Python Lambda function to convert S3 bucket images into PDFs

Created: Thu 31 Aug 2023 Updated: 10 months, 1 week ago

article-featured-image

AWS Lambda is amazing. It's a serverless platform where you don't have to manually manage the underlying compute resources, instead, they scale automatically as required by the code. Using AWS Lambda, a person can stay more focused on the code itself instead of worrying about how or where to deploy the code.

In this article, I'll talk about how you can create your own Lambda function, assign a S3 bucket upload trigger, convert the uploaded Image into PDF file, and remove the image file. You can also upload multiple images in the bucket at the same time. All these images will trigger the Lambda function separately and converts them into PDFs.

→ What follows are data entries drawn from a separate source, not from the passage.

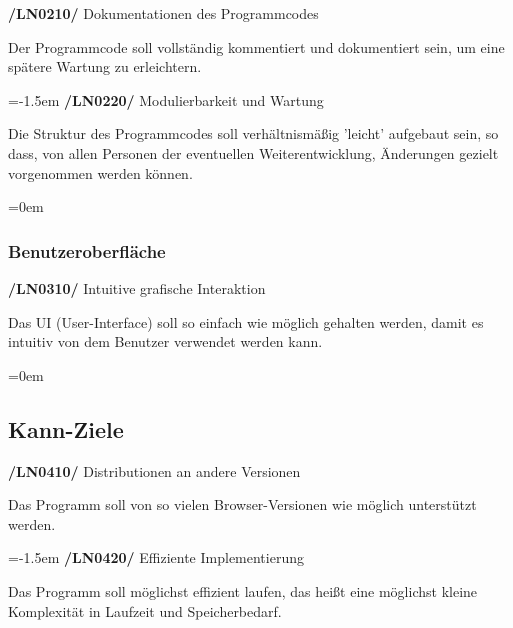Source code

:\documentclass[11pt,a4paper]{report}
\begin{document}
\textbf{/LN0210/} Dokumentationen des Programmcodes
\par
\begingroup
\leftskip=1cm
\noindent Der Programmcode soll vollständig kommentiert und dokumentiert sein, um eine spätere Wartung zu erleichtern.\\
\par
\endgroup

\leftskip=-1.5em
\textbf{/LN0220/} Modulierbarkeit und Wartung
\par
\begingroup
\leftskip=1cm
\noindent Die Struktur des Programmcodes soll verhältnismäßig 'leicht' aufgebaut sein, so dass, von allen Personen der eventuellen Weiterentwicklung, Änderungen gezielt vorgenommen werden können.\\
\par
\endgroup

\leftskip=0em
\subsubsection{Benutzeroberfläche}

\textbf{/LN0310/} Intuitive grafische Interaktion
\par
\begingroup
\leftskip=1cm
\noindent Das UI (User-Interface) soll so einfach wie möglich gehalten werden, damit es intuitiv von dem Benutzer verwendet werden kann.\\
\par
\endgroup

\leftskip=0em
\subsection{Kann-Ziele}
\textbf{/LN0410/} Distributionen an andere Versionen
\par
\begingroup
\leftskip=1cm
\noindent Das Programm soll von so vielen Browser-Versionen wie möglich unterstützt werden.\\
\par
\endgroup

\leftskip=-1.5em
\textbf{/LN0420/} Effiziente Implementierung
\par
\begingroup
\leftskip=1cm
\noindent Das Programm soll möglichst effizient laufen, das heißt eine möglichst kleine Komplexität in Laufzeit und Speicherbedarf.\\
\par
\endgroup

\newpage
\end{document}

Python code to convert image into pdf

I've written a Python Lambda function for this article. If you are just starting out with Lambda, then I advise you to use my code for a better understanding of how Lambda works instead of trying to understand the code itself. But you are most welcome to use your own code as long as you align your S3 bucket and directory names are aligned with your code. Clone the code from my GitHub repository:

Great! you have the code. Now create a new directory in the system and place your lambda_function.py file in inside it. We need to install Python packages that are required for the code to work. Use the below command inside this newly created directory to install packages (make sure you have pip installed in the system. If not, run sudo apt update && sudo apt install python3-pip command to install it first):

$
sudo apt install python3-testresources

$
pip install boto3 pymupdf -t .

It'll install python packages in the current directory. It's the easiest way to setup Lambda function by providing the packages along with the lambda function file. Now your directory structure should look like this:

image-defining-directory-tree

After verifying the directory tree, we need to create a zip file with all these packages and lambda function file.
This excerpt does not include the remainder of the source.